- WHAT THE TASK ASKS
Work through the entries below and show every line in which "would" is found.

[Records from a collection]

——

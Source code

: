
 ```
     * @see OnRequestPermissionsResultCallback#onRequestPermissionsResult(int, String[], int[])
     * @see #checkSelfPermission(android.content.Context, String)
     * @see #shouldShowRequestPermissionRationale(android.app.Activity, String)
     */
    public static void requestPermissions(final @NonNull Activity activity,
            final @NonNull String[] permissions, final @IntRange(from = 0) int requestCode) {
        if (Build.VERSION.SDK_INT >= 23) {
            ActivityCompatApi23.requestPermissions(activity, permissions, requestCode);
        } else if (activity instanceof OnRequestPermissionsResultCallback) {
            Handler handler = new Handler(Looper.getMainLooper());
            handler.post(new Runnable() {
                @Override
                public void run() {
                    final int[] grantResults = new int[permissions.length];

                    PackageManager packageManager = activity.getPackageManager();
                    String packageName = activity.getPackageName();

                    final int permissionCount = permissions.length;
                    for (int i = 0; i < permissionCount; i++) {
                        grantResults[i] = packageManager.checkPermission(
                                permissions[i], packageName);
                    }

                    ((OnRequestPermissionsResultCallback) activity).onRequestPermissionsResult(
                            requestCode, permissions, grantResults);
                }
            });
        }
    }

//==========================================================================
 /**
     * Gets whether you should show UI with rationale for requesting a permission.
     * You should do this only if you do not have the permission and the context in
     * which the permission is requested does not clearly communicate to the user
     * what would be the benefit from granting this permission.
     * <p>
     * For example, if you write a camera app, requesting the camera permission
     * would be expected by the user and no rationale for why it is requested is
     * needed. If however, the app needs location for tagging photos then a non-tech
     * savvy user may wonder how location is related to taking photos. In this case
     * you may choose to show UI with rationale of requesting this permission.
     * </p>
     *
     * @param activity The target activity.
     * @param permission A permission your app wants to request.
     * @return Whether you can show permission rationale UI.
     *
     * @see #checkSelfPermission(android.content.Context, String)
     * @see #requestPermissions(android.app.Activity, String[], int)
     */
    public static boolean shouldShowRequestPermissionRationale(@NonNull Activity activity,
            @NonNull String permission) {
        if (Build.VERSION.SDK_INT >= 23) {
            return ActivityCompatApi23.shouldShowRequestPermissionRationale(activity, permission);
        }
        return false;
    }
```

——

- YOUR RESPONSE
     * what would be the benefit from granting this permission.
     * would be expected by the user and no rationale for why it is requested is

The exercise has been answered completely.